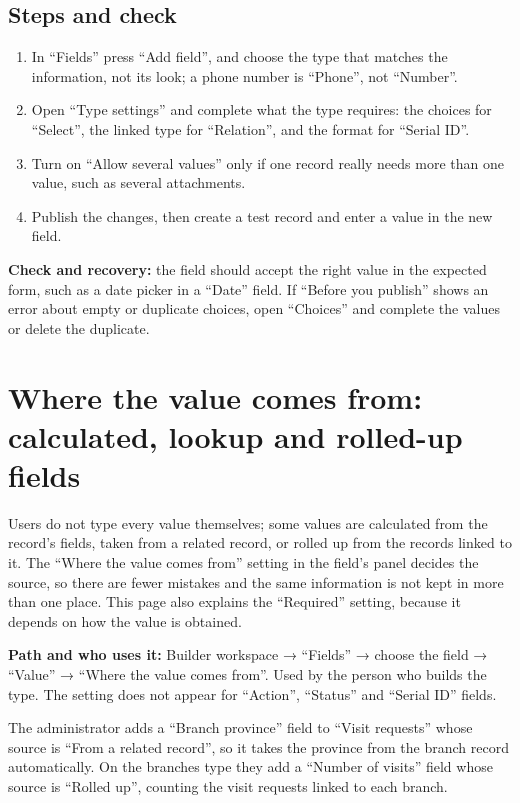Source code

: \subsection{Steps and check}
\begin{enumerate}
\item In “Fields” press “Add field”, and choose the type that matches the information, not its look; a phone number is “Phone”, not “Number”.
\item Open “Type settings” and complete what the type requires: the choices for “Select”, the linked type for “Relation”, and the format for “Serial ID”.
\item Turn on “Allow several values” only if one record really needs more than one value, such as several attachments.
\item Publish the changes, then create a test record and enter a value in the new field.
\end{enumerate}

\textbf{Check and recovery:} the field should accept the right value in the expected form, such as a date picker in a “Date” field. If “Before you publish” shows an error about empty or duplicate choices, open “Choices” and complete the values or delete the duplicate.

\clearpage
\section{Where the value comes from: calculated, lookup and rolled-up fields}
\label{sec:builder-feature-field-values}

Users do not type every value themselves; some values are calculated from the record's fields, taken from a related record, or rolled up from the records linked to it. The “Where the value comes from” setting in the field's panel decides the source, so there are fewer mistakes and the same information is not kept in more than one place. This page also explains the “Required” setting, because it depends on how the value is obtained.

\textbf{Path and who uses it:} Builder workspace → “Fields” → choose the field → “Value” → “Where the value comes from”. Used by the person who builds the type. The setting does not appear for “Action”, “Status” and “Serial ID” fields.

\begin{rcnote}
The administrator adds a “Branch province” field to “Visit requests” whose source is “From a related record”, so it takes the province from the branch record automatically. On the branches type they add a “Number of visits” field whose source is “Rolled up”, counting the visit requests linked to each branch.
\end{rcnote}

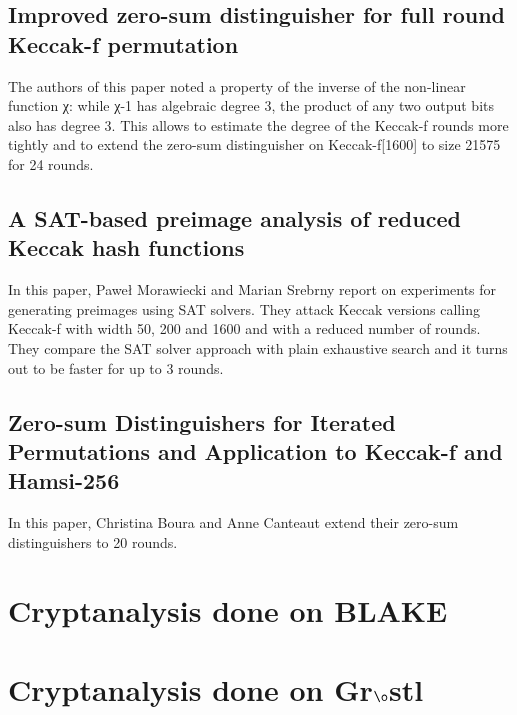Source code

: \subsection{Improved zero-sum distinguisher for full round Keccak-f permutation} \cite{00026}
The authors of this paper noted a property of the inverse of the non-linear function χ: while χ-1 has algebraic degree 3,
the product of any two output bits also has degree 3. This allows to estimate the degree of the Keccak-f rounds more tightly 
and to extend the zero-sum distinguisher on Keccak-f[1600] to size 21575 for 24 rounds.

\subsection{A SAT-based preimage analysis of reduced Keccak hash functions} \cite{00027}
In this paper, Paweł Morawiecki and Marian Srebrny report on experiments for generating preimages using SAT solvers. 
They attack Keccak versions calling Keccak-f with width 50, 200 and 1600 and with a reduced number of rounds. 
They compare the SAT solver approach with plain exhaustive search and it turns out to be faster for up to 3 rounds.

\subsection{Zero-sum Distinguishers for Iterated Permutations and Application to Keccak-f and Hamsi-256} \cite{00028}
In this paper, Christina Boura and Anne Canteaut extend their zero-sum distinguishers to 20 rounds.

\section{Cryptanalysis done on BLAKE}
\section{Cryptanalysis done on Gr$\o$stl}
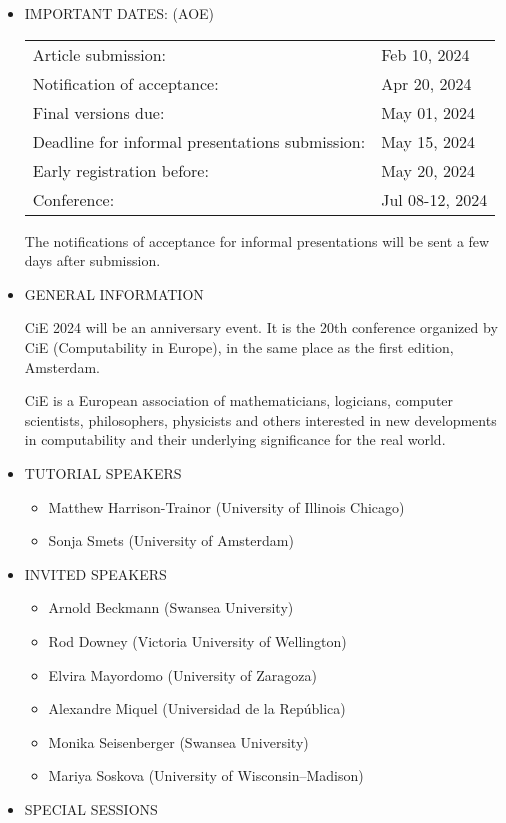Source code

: \documentclass[prodmode,acmtecs]{acmsmall} %
\begin{document}
\begin{itemize}\item  IMPORTANT DATES:  (AOE) 
 
\begin{tabulary}{\linewidth}{LL}Article submission:  & Feb 10, 2024 \\
Notification of acceptance:  & Apr 20, 2024 \\
Final versions due:  & May 01, 2024 \\
Deadline for informal presentations submission:  & May 15, 2024 \\
Early registration before:  & May 20, 2024 \\
Conference:  & Jul 08-12, 2024 \\
\end{tabulary}
 
  The notifications of acceptance for informal presentations will be sent a few days after submission. 
 
\item  GENERAL INFORMATION 
 
  CiE 2024 will be an anniversary event. It is the 20th conference organized by CiE (Computability in Europe), in the same place as the first edition, Amsterdam. 
 
  CiE is a European association of mathematicians, logicians, computer scientists, philosophers, physicists and others interested in new developments in computability and their underlying significance for the real world. 
 
\item  TUTORIAL SPEAKERS 
 
\begin{itemize}\item  Matthew Harrison-Trainor (University of Illinois Chicago)
\item  Sonja Smets (University of Amsterdam)
\end{itemize} 
\item  INVITED SPEAKERS 
 
\begin{itemize}\item  Arnold Beckmann (Swansea University)
\item  Rod Downey (Victoria University of Wellington)
\item  Elvira Mayordomo (University of Zaragoza)
\item  Alexandre Miquel (Universidad de la República)
\item  Monika Seisenberger (Swansea University)
\item  Mariya Soskova (University of Wisconsin–Madison)
\end{itemize} 
\item  SPECIAL SESSIONS 
 

\end{itemize}
\end{document}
▬▬▬▬▬▬▬▬▬▬
### [Activity]
Report every line in the listing that holds the word "paper".

### [The completed task]
The authors of this paper noted a property of the inverse of the non-linear function χ: while χ-1 has algebraic degree 3,
In this paper, Paweł Morawiecki and Marian Srebrny report on experiments for generating preimages using SAT solvers. 
In this paper, Christina Boura and Anne Canteaut extend their zero-sum distinguishers to 20 rounds.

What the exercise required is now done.